Red Dog: True Blue is a 2016 Australian family comedy film directed by Kriv Stenders, written by Daniel Taplitz and starring Jason Isaacs, Levi Miller and Bryan Brown. It is a prequel to the 2011 film Red Dog, detailing the early days of the Red Dog, the Pilbara Wanderer.

Red Dog was played in the first film by Koko, but after Koko's death he was replaced with Phoenix.

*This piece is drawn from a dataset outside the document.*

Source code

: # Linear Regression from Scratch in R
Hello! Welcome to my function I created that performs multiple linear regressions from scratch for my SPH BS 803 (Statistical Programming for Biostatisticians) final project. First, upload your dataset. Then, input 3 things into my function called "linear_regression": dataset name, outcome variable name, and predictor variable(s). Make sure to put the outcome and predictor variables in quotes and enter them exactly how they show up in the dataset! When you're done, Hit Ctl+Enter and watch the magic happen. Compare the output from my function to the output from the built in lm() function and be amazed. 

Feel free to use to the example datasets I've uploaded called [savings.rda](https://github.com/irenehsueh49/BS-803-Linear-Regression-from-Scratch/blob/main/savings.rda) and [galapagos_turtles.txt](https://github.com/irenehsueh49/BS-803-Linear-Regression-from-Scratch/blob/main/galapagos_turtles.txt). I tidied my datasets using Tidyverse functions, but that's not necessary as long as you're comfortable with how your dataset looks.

A documentary about the life of Koko titled Koko: A Red Dog Story was released in 2019. It was also dedicated to his memory.

Premise
An iconic Australian story of family, friendship and adventure, between a young boy and a scrappy one-of-a-kind dog that would grow up to become an Australian legend.

Cast
 Magdelina Bowie as Red Dog
 Levi Miller as Mick
 Jason Isaacs as Michael Carter
 Bryan Brown as Grandpa
 Calen Tassone as Taylor Pete 
 Hanna Mangan-Lawrence as Betty Marble
 Thomas Cocquerel as Bill Stemple 
 Kee Chan as Jimmy Umbrella
 Steve Le Marquand as Little John
 Justine Clarke as Diane Carter 
 Zen McGrath as Theo Carter

Production
Filming began early in 2015 and was released on Boxing Day in 2016.

Reception
Red Dog: True Blue has a 100% approval rating on Rotten Tomatoes based on reviews from 13 critics.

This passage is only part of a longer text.